19 Responses to "Did A Secret Music Industry Illuminati Invent “Gangsta Rap” Music?"
  • thomas hanes says:

    To see footage about Gangsta Rap theory fully log on to
    http://www.streetleaguemovement.com/

  • Dayz says:

    I love conspiracy theories but I gotta agree Gangsta Rap was already out there and I think it was as simple as companies saw the demand for a product so they signed artists that made it which then made more artist make that type of music to get signed and it snow balled. Now I do think the fat old white label executives loved and still love the fact that the Gangsta Rap they are selling directly and negatively impacts the black and poor urban communities. So that is not so much a conspiracy theory as racist people using minorities to do their dirty work for them and the sad part is they embrace it and let it help hold them down. All the regulars here now I am a true Hip Hop fan, I’ve been down since 1983, I love all styles of Hip Hop music and I have listened to many Gangsta Rap LPs in my day especially back in the 90′s when I was in grade school and high school. I loved NWA, Geto Boys, Dre and Snoop, etc… But I know the difference between entertainment and living by that type of music. I don’t really listen to that style anymore as I grew up and don’t need to listen to all that negativity anymore. I rather listen to Blu, Brother Ali, Evidence, Sene, OneBeLo, etc… You get the point… Most hardcore sh!t I listen to and love is Action Bronson, The Outdoorsmen, Apathy, Celph Titled, etc… But to me their music may have violent imagery at times but it’s so skillfully and poetically done I appreciate it and they don’t glorify gang life… Anyways just wanted to say my two cents, let’s get back to the music y’alls! Peace!

  • Tom says:

    Bruce,gangsta acts existed before 1991 (Geto Boys, N.W.A.), but if you think about it. In 1991 you still had like HC Hammer and Vanilla Ice on the top of the charts as pop rap icons. After that it was Dr. Dre and Snoop Dogg. That is a pretty big jump. lol. I’m not saying I believe this guy’s story. I’m just saying.

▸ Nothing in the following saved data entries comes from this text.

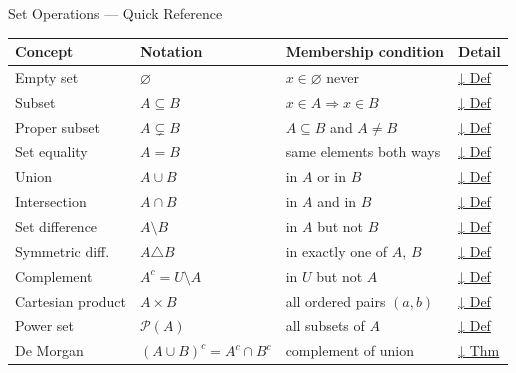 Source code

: \begin{toolkitbox}{Set Operations — Quick Reference}
\small
\begin{tabular}{l l l l}
\toprule
\textbf{Concept} & \textbf{Notation} & \textbf{Membership condition} & \textbf{Detail} \\
\midrule
Empty set        & $\varnothing$             & $x \in \varnothing$ never         & \hyperref[def:empty-set]{↓ Def} \\
Subset           & $A \subseteq B$           & $x \in A \Rightarrow x \in B$     & \hyperref[def:subset]{↓ Def} \\
Proper subset    & $A \subsetneq B$          & $A \subseteq B$ and $A \neq B$    & \hyperref[def:proper-subset]{↓ Def} \\
Set equality     & $A = B$                   & same elements both ways            & \hyperref[def:set-equality]{↓ Def} \\
Union            & $A \cup B$                & in $A$ or in $B$                  & \hyperref[def:union]{↓ Def} \\
Intersection     & $A \cap B$                & in $A$ and in $B$                 & \hyperref[def:intersection]{↓ Def} \\
Set difference   & $A \setminus B$           & in $A$ but not $B$                & \hyperref[def:set-difference]{↓ Def} \\
Symmetric diff.  & $A \triangle B$           & in exactly one of $A$, $B$        & \hyperref[def:sym-diff]{↓ Def} \\
Complement       & $A^c = U \setminus A$     & in $U$ but not $A$                & \hyperref[def:complement]{↓ Def} \\
Cartesian product& $A \times B$              & all ordered pairs $(a,b)$         & \hyperref[def:cartesian-product]{↓ Def} \\
Power set        & $\mathcal{P}(A)$          & all subsets of $A$                & \hyperref[def:power-set]{↓ Def} \\
De Morgan        & $(A \cup B)^c = A^c \cap B^c$ & complement of union        & \hyperref[thm:de-morgan]{↓ Thm} \\
\bottomrule
\end{tabular}
\end{toolkitbox}




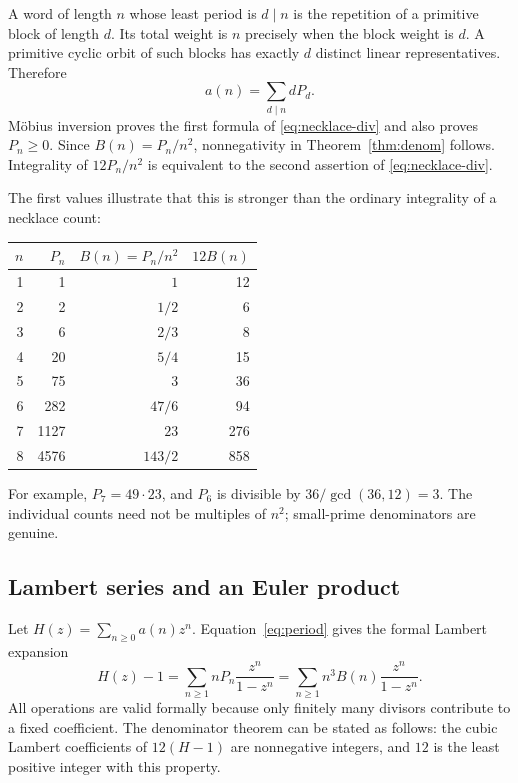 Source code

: \documentclass[11pt,a4paper]{article}
\numberwithin{equation}{section}
\theoremstyle{definition}
\theoremstyle{remark}
\begin{document}
A word of length $n$ whose least period is $d\mid n$ is the repetition of
a primitive block of length $d$. Its total weight is $n$ precisely when the
block weight is $d$. A primitive cyclic orbit of such blocks has exactly
$d$ distinct linear representatives. Therefore
\begin{equation}\label{eq:period}
 a(n)=\sum_{d\mid n}dP_d.
\end{equation}
M\"obius inversion proves the first formula of \eqref{eq:necklace-div} and
also proves $P_n\ge0$. Since $B(n)=P_n/n^2$, nonnegativity in
Theorem~\ref{thm:denom} follows. Integrality of $12P_n/n^2$ is equivalent
to the second assertion of \eqref{eq:necklace-div}.

The first values illustrate that this is stronger than the ordinary
integrality of a necklace count:
\begin{center}
\begin{tabular}{r r r r}
\toprule
$n$ & $P_n$ & $B(n)=P_n/n^2$ & $12B(n)$\\
\midrule
1&1&$1$&12\\
2&2&$1/2$&6\\
3&6&$2/3$&8\\
4&20&$5/4$&15\\
5&75&$3$&36\\
6&282&$47/6$&94\\
7&1127&$23$&276\\
8&4576&$143/2$&858\\
\bottomrule
\end{tabular}
\end{center}
For example, $P_7=49\cdot23$, and $P_6$ is divisible by
$36/\gcd(36,12)=3$. The individual counts need not be multiples of $n^2$;
small-prime denominators are genuine.

\subsection{Lambert series and an Euler product}
Let $H(z)=\sum_{n\ge0}a(n)z^n$. Equation~\eqref{eq:period} gives the formal
Lambert expansion
\begin{equation}\label{eq:Lambert}
 H(z)-1=\sum_{n\ge1}nP_n\frac{z^n}{1-z^n}
       =\sum_{n\ge1}n^3B(n)\frac{z^n}{1-z^n}.
\end{equation}
All operations are valid formally because only finitely many divisors
contribute to a fixed coefficient. The denominator theorem can be stated
as follows: the cubic Lambert coefficients of $12(H-1)$ are nonnegative
integers, and $12$ is the least positive integer with this property.
\end{document}
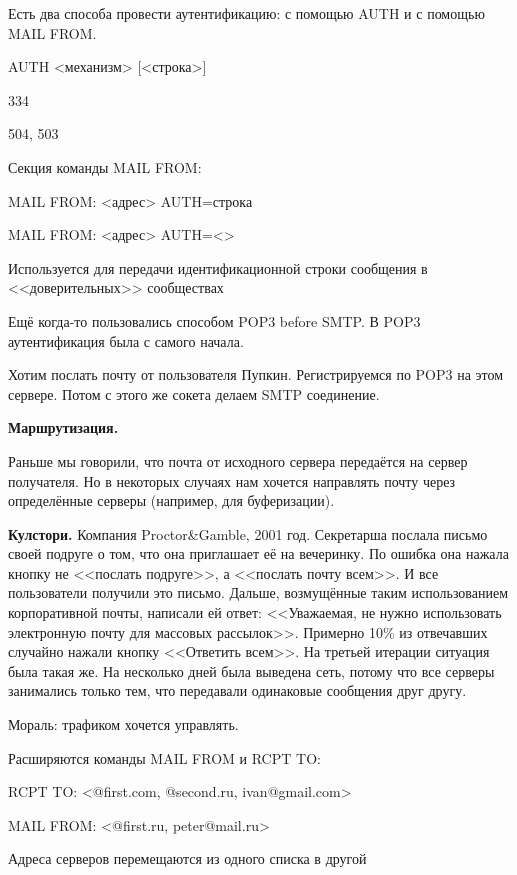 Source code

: Есть два способа провести аутентификацию: с помощью AUTH и с помощью MAIL FROM.

AUTH <механизм> [<строка>]
\begin{MyItemize}
    \item 334
    \item 504, 503
\end{MyItemize}

Секция команды MAIL FROM:
\begin{MyItemize}
    \item MAIL FROM: <адрес> AUTH=строка
    \item MAIL FROM: <адрес> AUTH=<>
    \item Используется для передачи идентификационной строки сообщения в <<доверительных>> сообществах
\end{MyItemize}

Ещё когда-то пользовались способом POP3 before SMTP. В POP3 аутентификация была с самого начала.

Хотим послать почту от пользователя Пупкин. Регистрируемся по POP3 на этом сервере. Потом с этого же сокета делаем SMTP соединение.

{\bf Маршрутизация.}

Раньше мы говорили, что почта от исходного сервера передаётся на сервер получателя. Но в некоторых случаях нам хочется направлять почту через определённые серверы (например, для буферизации).

{\bf Кулстори.} Компания Proctor\&Gamble, 2001 год. Секретарша послала письмо своей подруге о том, что она приглашает её на вечеринку. По ошибка она нажала кнопку не <<послать подруге>>, а <<послать почту всем>>. И все пользователи получили это письмо. Дальше, возмущённые таким использованием корпоративной почты, написали ей ответ: <<Уважаемая, не нужно использовать электронную почту для массовых рассылок>>. Примерно 10\% из отвечавших случайно нажали кнопку <<Ответить всем>>. На третьей итерации ситуация была такая же. На несколько дней была выведена сеть, потому что все серверы занимались только тем, что передавали одинаковые сообщения друг другу.

Мораль: трафиком хочется управлять. 

Расширяются команды MAIL FROM и RCPT TO:
\begin{MyItemize}
    \item RCPT TO: <@first.com, @second.ru, ivan@gmail.com>
    \item MAIL FROM: <@first.ru, peter@mail.ru>
    \item Адреса серверов перемещаются из одного списка в другой
\end{MyItemize}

    Mitch, I think rappers are far worse influences than “psychotic rock acts”.. Both genres encourages drug use and anger, but Gangsta rap was more “I will kill you. I will rob you. I sell drugs. I am the realest in the hood. I am a criminal. nawhutimsayin?” The rock acts were just more depressed and self-destructive. Gangsta rap encouraged hurting others, which would more likely get you locked up in prison.

  • Meta says:

    I disagree with this article. If anything, the biggest and most severe catalyst for inner city crime and the increase in inmates was crack cocaine and the ‘war on drugs.’ It’s heart breaking when looking at statistics of life in the inner city before and after the crack epidemic.

  • John says:

    Well it’s strange that the number of people going to jail actually declined after 1991, and over all crime rate started falling dramatically, so I guess their little plan didn’t work out so well.

    I still hate most gangsta rap. And even if you think about it, even before “gangsta rap” hip-hop was always about hurting others. Free Style battles, rap battles, etc are always about putting your peer down for your own ego. Rap was never positive. Yes there were a few groups like Public Enemy, that tried to promote positivity and unity, but they were dismissed quickly by “Hip-Hop” fans, and usually sold more out side the hip-hop world.

    I will never understand, why hip-hop fans don’t get that hip-hop has always been about destroying your peer either mentally or physically. Either way, it’s a harmful exercise in attempt to boost your own ego.